[pcre-dev] Searching a big file with PCRE

Auteur: Maël Hörz
Date:
À: pcre-dev
Sujet: [pcre-dev] Searching a big file with PCRE

Hello,

I am not sure if this is the right place to ask, if not please direct me
to a more appropriate one.

I would like to search big files with PCRE, therefore it is not
practical to load them into a buffer in one chunk. But as the
subject-parameter of pcre_exec has to be a buffer and it doesn't seem to
accept files or streams the file has to be read in chunks that are
passed step by step to pcre_exec.

There are a couple of problems with this chunked approach:
1.) It might happen that the file contains the pattern, but that it is
spread across two chunks (the chunks are read from the file to search).
E.g. if my pattern is "abcd" (and the file also contains "abcd"
somewhere) then "ab" might be on the end of the first chunk and "cd"
right at the beginning of the second chunk. Because pcre_exec is passed
"ab" and "cd" separately, it will not detect the whole pattern "abcd"
though the file contains it.
Stated more generally:
Because of these buffer-boundary/wrap-around issues possibly not all
occurrences of a pattern are found in the file.

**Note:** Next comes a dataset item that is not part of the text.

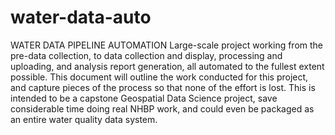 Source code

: # water-data-auto
WATER DATA PIPELINE AUTOMATION
Large-scale project working from the pre-data collection, to data collection and display, processing and uploading, and analysis report generation, all automated to the fullest extent possible.  This document will outline the work conducted for this project, and capture pieces of the process so that none of the effort is lost.  This is intended to be a capstone Geospatial Data Science project, save considerable time doing real NHBP work, and could even be packaged as an entire water quality data system.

2.) If I read a file in a chunked manner how to correctly handle
expressions such as "a.*b", so that everything is matched as if it was
read in one big chunk? For example one chunk might end with "axxxb" and
the next chunk is "yyyyb". In this case "axxxb" would be matched. But if
everything was placed together in one chunk then the entire string
"axxxbyyyyyb" would be matched.

How can I deal with the problems mentioned above? Is there a good
approach on searching big files with PCRE?

Regards, Maël Hörz.